Rohin Shah comments on Analyzing the moral value of unaligned AIs

Rohin Shah 30 Apr 2024 19:29 UTC
2 points
0 ∶ 0
I was arguing that trying to preserve the present generation of humans looks good according to (2), not (1).
I was always thinking about (1), since that seems like the relevant thing. When I agreed with you that generational value drift seems worrying, that’s because it seems bad by (1). I did not mean to imply that I should act to maximize (2). I agree that if you want to act to maximize (2) then you should probably focus on preserving the current generation.
In my post, I fairly explicitly argued that the rough level of utilitarian values exhibited by humans is likely not very contingent, in the sense of being unusually high compared to other possibilities—and this was a crucial element of my thesis. This idea was particularly important for the section discussing whether unaligned AIs will be more or less utilitarian than humans.
Fwiw, I reread the post again and still failed to find this idea in it, and am still pretty confused at what argument you are trying to make.
At this point I think we’re clearly failing to communicate with each other, so I’m probably going to bow out, sorry.
- Matthew_Barnett 30 Apr 2024 19:41 UTC
  2 points
  0 ∶ 0
  Parent
  Fwiw, I reread the post again and still failed to find this idea in it
  I’m baffled by your statement here. What did you think I was arguing when discussed whether “aligned AIs are more likely to have a preference for creating new conscious entities, furthering utilitarian objectives”? The conclusion of that section was that aligned AIs are plausibly not more likely to have such a preference, and therefore, human utilitarian preferences here are not “unusually high compared to other possibilities” (the relevant alternative possibility here being unaligned AI).
  This was a central part of my post that I discussed at length. The idea that unaligned AIs might be similarly utilitarian or even more so, compared to humans, was a crucial part of my argument. If indeed unaligned AIs are very likely to be less utilitarian than humans, then much of my argument in the first section collapses, which I explicitly acknowledged.
  I consider your statement here to be a valuable data point about how clear my writing was and how likely I am to get my ideas across to others who read the post. That said, I believe I discussed this point more-or-less thoroughly.

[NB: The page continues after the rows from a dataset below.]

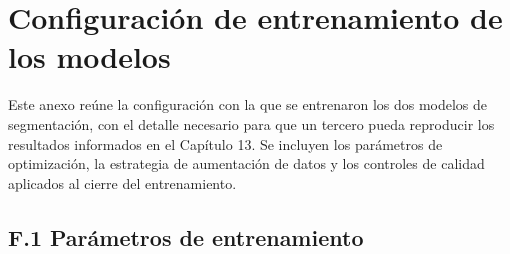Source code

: \chapter{Configuración de entrenamiento de los modelos}
\label{anexo:configuracion-entrenamiento}

Este anexo reúne la configuración con la que se entrenaron los dos modelos de segmentación, con el detalle necesario para que un tercero pueda reproducir los resultados informados en el Capítulo 13. Se incluyen los parámetros de optimización, la estrategia de aumentación de datos y los controles de calidad aplicados al cierre del entrenamiento. %

\section*{F.1 Parámetros de entrenamiento}
\label{anexo:entrenamiento-f1-parametros}

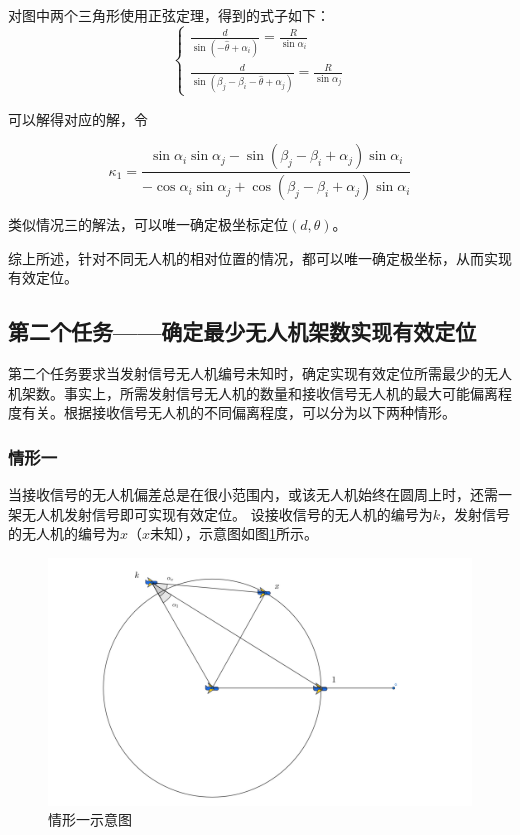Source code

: \documentclass[withoutpreface,bwprint]{cumcmthesis} %
\begin{document}
对图中两个三角形使用正弦定理，得到的式子如下：
\begin{equation}
\left\{\begin{array}{l}
\frac{d}{\sin \left(-\hat{\theta} + \alpha_i\right)}=\frac{R}{\sin \alpha_i} \\
\frac{d}{\sin \left(\beta_j - \beta_i  -\hat{\theta}  + \alpha_j \right)}=\frac{R}{\sin \alpha_j}
\end{array}\right.
\end{equation}

可以解得对应的解，令 

$$\kappa_1 = \frac{\sin \alpha_i \sin \alpha_j - \sin (\beta_j - \beta_i + \alpha_j) \sin \alpha_i}{-\cos \alpha_i \sin \alpha_j + \cos(\beta_j - \beta_i + \alpha_j) \sin \alpha_i}$$

类似情况三的解法，可以唯一确定极坐标定位$(d,\theta)$。

综上所述，针对不同无人机的相对位置的情况，都可以唯一确定极坐标，从而实现有效定位。

\subsection{第二个任务——确定最少无人机架数实现有效定位}

第二个任务要求当发射信号无人机编号未知时，确定实现有效定位所需最少的无人机架数。事实上，所需发射信号无人机的数量和接收信号无人机的最大可能偏离程度有关。根据接收信号无人机的不同偏离程度，可以分为以下两种情形。

\subsubsection{情形一}

当接收信号的无人机偏差总是在很小范围内，或该无人机始终在圆周上时，还需一架无人机发射信号即可实现有效定位。
设接收信号的无人机的编号为$k$，发射信号的无人机的编号为$x$（$x$未知），示意图如图\ref{fig:pos1}所示。

\begin{figure}[H]
    \centering
    \includegraphics[width=1.0\textwidth]{figures/T2 fig0.png}
    \caption{情形一示意图}
    \label{fig:pos1}
\end{figure}
\end{document}
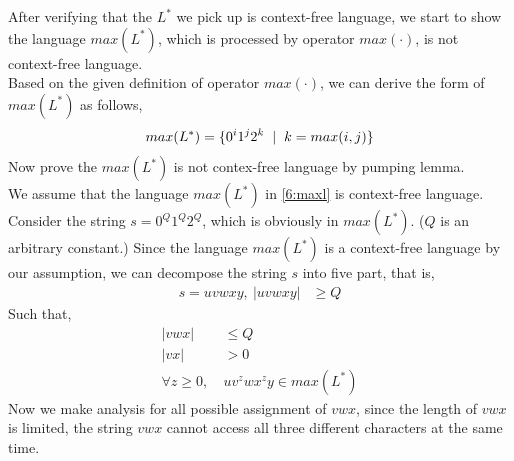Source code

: \documentclass[11pt,a4paper]{article}
\newcommand{\htab}{\hspace*{0.63cm}}
\newcommand{\ba}{\hspace*{0.2cm} | \hspace*{0.2cm}}
\newcommand{\LL}{L^{*}}
\begin{document}
\htab After verifying that the $\LL$ we pick up is context-free language, we start to
show the language $max(\LL)$, which is processed by operator $max(\cdot)$,
is not context-free language. \\
\htab Based on the given definition of operator $max(\cdot)$, we can derive 
the form of $max(\LL)$ as follows,
\begin{align}
    max(\LL) = \{ 0^{i}1^{j}2^{k} \ba k = max(i,j) \} \label{6:maxl}
    \end{align}
\htab Now prove the $max(\LL)$ is not contex-free language by pumping lemma. \\
\htab We assume that the language $max(\LL)$ in \eqref{6:maxl} is context-free language.\\
\htab Consider the string $s = 0^{Q} 1^{Q} 2 ^{Q}$, which is obviously in $max(\LL)$. 
($Q$ is an arbitrary constant.)
Since the language $max(\LL)$ is a context-free language by our assumption, we can
decompose the string $s$ into five part, that is,
\begin{align}
     s = uvwxy ,\ | uvwxy | &\geq Q
    \end{align}
\htab Such that,
\begin{align}
    | vwx | &\leq Q\\
    | vx | &> 0 \\
    \forall z \geq 0,\ & uv^{z}wx^{z}y \in max(\LL) \label{6:ppl}
    \end{align}
\htab Now we make analysis for all possible assignment of $vwx$, since the length of $vwx$ is limited, the string $vwx$ cannot access all three different characters at the same time.
\end{document}
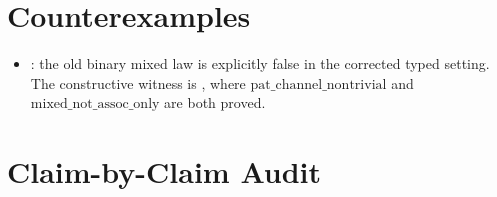 \documentclass[11pt,openany]{report}
\begin{document}
\section{Counterexamples}

\begin{itemize}
\item {}:
  the old binary mixed law is explicitly false in the corrected typed
  setting.  The constructive witness is
  , where
  $\mathrm{pat\_channel\_nontrivial}$ and
  $\mathrm{mixed\_not\_assoc\_only}$ are both proved.
\end{itemize}

\section{Claim-by-Claim Audit}
\end{document}
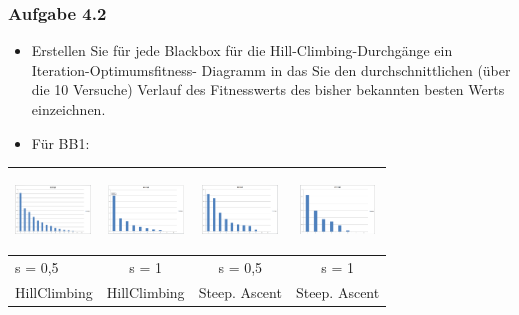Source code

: \documentclass[xcolor=pdftex,dvipsnames,table]{beamer}
\begin{document}
\begin{frame}
  \frametitle{Aufgabe 4.2}
  \begin{itemize}
  		\item Erstellen Sie für jede Blackbox für die Hill-Climbing-Durchgänge ein Iteration-Optimumsfitness-
Diagramm in das Sie den durchschnittlichen (über die 10 Versuche) Verlauf des Fitnesswerts des
bisher bekannten besten Werts einzeichnen.

\item Für BB1:
  \end{itemize}
  
   \begin{tabular}{|l|c|c|c|} 
      \rowcolor[HTML]{CCD6CC}	
      \includegraphics[width=20mm, height=20mm]{img/excel_avg_and_charts/pic/BB1_EazyHillClimbing_s_0_5.png} 
 &  \includegraphics[width=20mm, height=20mm]{img/excel_avg_and_charts/pic/BB1_EazyHillClimbing_s_1.png} 
 &  \includegraphics[width=20mm, height=20mm]{img/excel_avg_and_charts/pic/BB1_SteepestAscentHillClimbing_s_0_5.png}
 &  \includegraphics[width=20mm, height=20mm]{img/excel_avg_and_charts/pic/BB1_SteepestAscentHillClimbing_s_1.png} \\ \hline
      \rowcolor[HTML]{A6BFB9} s = 0,5 & s = 1 & s = 0,5 & s = 1 \\ \hline
       \rowcolor[HTML]{A6BFB9} HillClimbing& HillClimbing & Steep. Ascent & Steep. Ascent \\ \hline
    \end{tabular}
\end{frame}
\end{document}

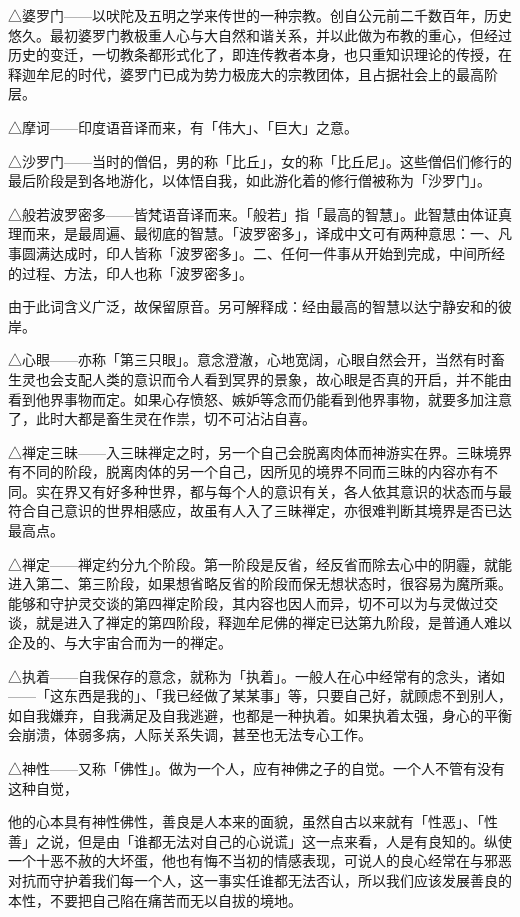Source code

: \documentclass[12pt,twoside,openany]{book}
\begin{document}
△婆罗门——以吠陀及五明之学来传世的一种宗教。创自公元前二千数百年，历史悠久。最初婆罗门教极重人心与大自然和谐关系，并以此做为布教的重心，但经过历史的变迁，一切教条都形式化了，即连传教者本身，也只重知识理论的传授，在释迦牟尼的时代，婆罗门已成为势力极庞大的宗教团体，且占据社会上的最高阶层。

△摩诃——印度语音译而来，有「伟大」、「巨大」之意。

△沙罗门——当时的僧侣，男的称「比丘」，女的称「比丘尼」。这些僧侣们修行的最后阶段是到各地游化，以体悟自我，如此游化着的修行僧被称为「沙罗门」。

△般若波罗密多——皆梵语音译而来。「般若」指「最高的智慧」。此智慧由体证真理而来，是最周遍、最彻底的智慧。「波罗密多」，译成中文可有两种意思：一、凡事圆满达成时，印人皆称「波罗密多」。二、任何一件事从开始到完成，中间所经的过程、方法，印人也称「波罗密多」。

由于此词含义广泛，故保留原音。另可解释成：经由最高的智慧以达宁静安和的彼岸。

△心眼——亦称「第三只眼」。意念澄澈，心地宽阔，心眼自然会开，当然有时畜生灵也会支配人类的意识而令人看到冥界的景象，故心眼是否真的开启，并不能由看到他界事物而定。如果心存愤怒、嫉妒等念而仍能看到他界事物，就要多加注意了，此时大都是畜生灵在作祟，切不可沾沾自喜。

△禅定三昧——入三昧禅定之时，另一个自己会脱离肉体而神游实在界。三昧境界有不同的阶段，脱离肉体的另一个自己，因所见的境界不同而三昧的内容亦有不同。实在界又有好多种世界，都与每个人的意识有关，各人依其意识的状态而与最符合自己意识的世界相感应，故虽有人入了三昧禅定，亦很难判断其境界是否已达最高点。

△禅定——禅定约分九个阶段。第一阶段是反省，经反省而除去心中的阴霾，就能进入第二、第三阶段，如果想省略反省的阶段而保无想状态时，很容易为魔所乘。能够和守护灵交谈的第四禅定阶段，其内容也因人而异，切不可以为与灵做过交谈，就是进入了禅定的第四阶段，释迦牟尼佛的禅定已达第九阶段，是普通人难以企及的、与大宇宙合而为一的禅定。

△执着——自我保存的意念，就称为「执着」。一般人在心中经常有的念头，诸如——「这东西是我的」、「我已经做了某某事」等，只要自己好，就顾虑不到别人，如自我嫌弃，自我满足及自我逃避，也都是一种执着。如果执着太强，身心的平衡会崩溃，体弱多病，人际关系失调，甚至也无法专心工作。

△神性——又称「佛性」。做为一个人，应有神佛之子的自觉。一个人不管有没有这种自觉，

他的心本具有神性佛性，善良是人本来的面貌，虽然自古以来就有「性恶」、「性善」之说，但是由「谁都无法对自己的心说谎」这一点来看，人是有良知的。纵使一个十恶不赦的大坏蛋，他也有悔不当初的情感表现，可说人的良心经常在与邪恶对抗而守护着我们每一个人，这一事实任谁都无法否认，所以我们应该发展善良的本性，不要把自己陷在痛苦而无以自拔的境地。
\end{document}
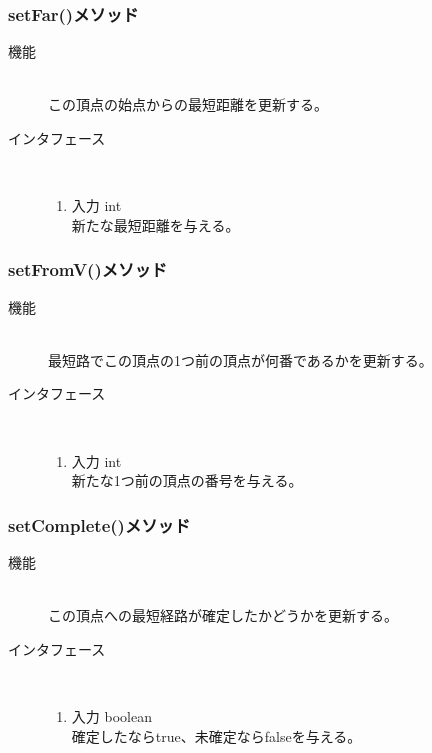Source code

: \documentclass[a4j]{jarticle}
\begin{document}
\begin{description}
\begin{description}
\subsubsection{setFar()メソッド}

\begin{description}
\item[機能]\mbox{}\\
この頂点の始点からの最短距離を更新する。
\item[インタフェース]\
  \begin{enumerate}
  \item 入力 int\mbox{}\\
    新たな最短距離を与える。
  \end{enumerate}
\end{description}

\subsubsection{setFromV()メソッド}

\begin{description}
\item[機能]\mbox{}\\
最短路でこの頂点の1つ前の頂点が何番であるかを更新する。
\item[インタフェース]\
  \begin{enumerate}
  \item 入力 int\mbox{}\\
    新たな1つ前の頂点の番号を与える。
  \end{enumerate}
\end{description}


\subsubsection{setComplete()メソッド}

\begin{description}
\item[機能]\mbox{}\\
この頂点への最短経路が確定したかどうかを更新する。
\item[インタフェース]\
  \begin{enumerate}
  \item 入力 boolean\mbox{}\\
    確定したならtrue、未確定ならfalseを与える。
  \end{enumerate}
\end{description}


\end{description}
\end{description}
\end{document}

  ETA: Claude 3′s summary of this argument in my post:
  The post argued that the level of utilitarian values exhibited by humans is likely not unusually high compared to other possibilities, such as those of unaligned AIs. This argument was made in the context of discussing whether aligned AIs are more likely to have a preference for creating new conscious entities, thereby furthering utilitarian objectives.
  The author presented several points to support this argument:
  Only a small fraction of humans are total utilitarians, and most humans do not regularly express strong preferences for adding new conscious entities to the universe.
  Some human moral intuitions directly conflict with utilitarian recommendations, such as the preference for habitat preservation over intervention to improve wild animal welfare.
  Unaligned AI preferences are unlikely to be completely alien or random compared to human preferences if the AIs are trained on human data. By sharing moral concepts with humans, unaligned AIs could potentially be more utilitarian than humans, given that human moral preferences are a mix of utilitarian and anti-utilitarian intuitions.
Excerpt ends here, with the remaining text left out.